=== GOAL OF THE EXERCISE ===
Could you report every line from the entries that includes the word "begin"?

Extracted records

>>>>>

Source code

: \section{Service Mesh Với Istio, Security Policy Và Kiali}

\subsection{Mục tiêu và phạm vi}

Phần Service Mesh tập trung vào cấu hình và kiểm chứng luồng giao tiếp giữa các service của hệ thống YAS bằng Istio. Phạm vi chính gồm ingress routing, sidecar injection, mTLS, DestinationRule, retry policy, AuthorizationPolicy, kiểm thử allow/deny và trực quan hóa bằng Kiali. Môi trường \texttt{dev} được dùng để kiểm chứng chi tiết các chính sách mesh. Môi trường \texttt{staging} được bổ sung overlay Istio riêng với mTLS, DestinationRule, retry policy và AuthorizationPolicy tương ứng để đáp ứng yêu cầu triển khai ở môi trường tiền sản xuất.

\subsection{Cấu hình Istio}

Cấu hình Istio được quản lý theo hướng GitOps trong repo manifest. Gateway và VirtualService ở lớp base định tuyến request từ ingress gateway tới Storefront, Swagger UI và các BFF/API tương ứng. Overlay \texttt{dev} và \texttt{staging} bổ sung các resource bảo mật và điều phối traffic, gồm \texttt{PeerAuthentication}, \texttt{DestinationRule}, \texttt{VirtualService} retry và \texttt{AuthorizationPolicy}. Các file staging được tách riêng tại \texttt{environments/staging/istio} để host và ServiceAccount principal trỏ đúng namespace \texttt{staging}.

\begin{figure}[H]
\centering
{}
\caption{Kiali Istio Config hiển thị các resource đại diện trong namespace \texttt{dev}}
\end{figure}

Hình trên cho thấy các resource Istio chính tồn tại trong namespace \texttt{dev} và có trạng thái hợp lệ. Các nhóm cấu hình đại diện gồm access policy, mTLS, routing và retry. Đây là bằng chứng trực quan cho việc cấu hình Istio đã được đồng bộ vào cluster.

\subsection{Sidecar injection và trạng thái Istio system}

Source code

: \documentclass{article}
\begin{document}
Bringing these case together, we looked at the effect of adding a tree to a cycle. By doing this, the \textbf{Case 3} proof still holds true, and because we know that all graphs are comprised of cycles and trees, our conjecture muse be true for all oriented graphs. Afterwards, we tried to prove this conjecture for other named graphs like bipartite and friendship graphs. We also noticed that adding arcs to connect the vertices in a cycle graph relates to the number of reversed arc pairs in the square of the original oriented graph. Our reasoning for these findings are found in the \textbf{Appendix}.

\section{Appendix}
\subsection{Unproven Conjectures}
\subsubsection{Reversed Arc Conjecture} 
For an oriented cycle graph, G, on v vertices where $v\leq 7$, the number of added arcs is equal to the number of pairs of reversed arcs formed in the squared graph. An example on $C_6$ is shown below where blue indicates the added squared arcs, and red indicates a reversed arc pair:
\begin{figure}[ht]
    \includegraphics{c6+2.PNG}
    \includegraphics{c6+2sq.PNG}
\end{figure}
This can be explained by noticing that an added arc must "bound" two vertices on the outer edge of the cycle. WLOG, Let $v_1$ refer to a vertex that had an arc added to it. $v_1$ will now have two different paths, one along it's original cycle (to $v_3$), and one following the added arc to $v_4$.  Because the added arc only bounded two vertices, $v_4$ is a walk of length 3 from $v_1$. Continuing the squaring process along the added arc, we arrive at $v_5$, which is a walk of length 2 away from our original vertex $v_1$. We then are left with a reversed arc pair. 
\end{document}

<<<<<

=== YOUR RESPONSE ===
\begin{figure}[H]
\begin{document}
\begin{figure}[ht]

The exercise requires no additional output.